On the day of your medical appointment,
Make a list of your worries. Make a note of your parent's symptoms, queries, and other medical concerns in bullet points. You might also include any signs you've observed in your parent, such as trouble completing daily tasks. Make your list succinct and to the point. "You can give it to the doctor when you come in for your appointment. It's even better if you send it a few days ahead of time "According to Dr Salamon.
All medications, vitamins, and other supplements should be placed in a bag. Bring these to the appointment so that the doctor is aware of your parent's medications and dosages. "It also allows me to see if I'm taking too many meds. I've seen two bottles of the same prescription - a brand name and a generic — and the individual is taking both without realizing it, for example, "According to Dr Salamon.
Decide who will be speaking.
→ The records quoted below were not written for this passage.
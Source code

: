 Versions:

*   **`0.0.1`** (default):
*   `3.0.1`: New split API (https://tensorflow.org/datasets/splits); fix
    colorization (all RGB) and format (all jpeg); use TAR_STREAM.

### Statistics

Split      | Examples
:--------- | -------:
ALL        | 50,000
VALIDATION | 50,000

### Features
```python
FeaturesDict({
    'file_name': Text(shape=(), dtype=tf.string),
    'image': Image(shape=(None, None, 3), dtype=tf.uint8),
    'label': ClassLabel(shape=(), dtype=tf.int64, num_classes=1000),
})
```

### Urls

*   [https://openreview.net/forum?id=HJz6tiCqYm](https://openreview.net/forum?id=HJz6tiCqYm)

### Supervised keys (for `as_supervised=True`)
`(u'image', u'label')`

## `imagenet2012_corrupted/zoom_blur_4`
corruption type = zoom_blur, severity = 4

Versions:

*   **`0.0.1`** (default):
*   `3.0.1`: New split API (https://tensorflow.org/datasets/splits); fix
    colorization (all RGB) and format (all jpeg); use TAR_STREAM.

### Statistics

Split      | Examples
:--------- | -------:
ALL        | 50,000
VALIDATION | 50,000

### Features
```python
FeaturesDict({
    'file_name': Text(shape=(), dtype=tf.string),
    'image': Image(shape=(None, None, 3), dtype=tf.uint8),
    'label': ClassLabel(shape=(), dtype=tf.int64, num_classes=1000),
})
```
Talk to your mother or father about how much interaction you should have with the doctor before going to the visit. "Don't expect to do all the talking, and don't expect to stay silent the entire time. Inquire about your parent's preferences "According to Dr Salamon. "Do you mind if I speak up if there's a discrepancy in the information?"
Always treat your parents with respect. Do not treat your parent as if they are a child, and do not condemn them in front of the doctor. Dr. Salamon says, "Use words in a gentle, helpful way." "'Mom, remember you started taking that drug seven months ago?' If a parent is unsure about a medication, say, 'Mom, remember you started taking that medicine seven months ago?' 'Mom, I can't believe you don't know your own prescriptions!' don't say. It's a source of embarrassment. Assist your parent in maintaining their dignity."
Make a mental note of everything. Take notes on the doctor's observations, recommendations, and instructions. Also, make a note of the responses to your worries and questions.
After the visit to the doctor,
Keep in touch. If the doctor gives you instructions, make a note of them and put them somewhere visible in your parents' home. Also, jot your notes down or print them out and offer them to your parents. Ascertain that your parent receives any recommended medications and understands how to use them. Make a note on your parent's calendar of upcoming appointments or testing.
In order to communicate with the doctor, ask your parents if you can manage their patient portal account. This could be more efficient than trying to communicate over the phone (remember to identify yourself as the adult child).
Also, make sure your mother or father is aware of the treatment plan's following steps. You've been assigned to the care team, "according to Dr. Salamon. "It's a big responsibility, and your parents are counting on you."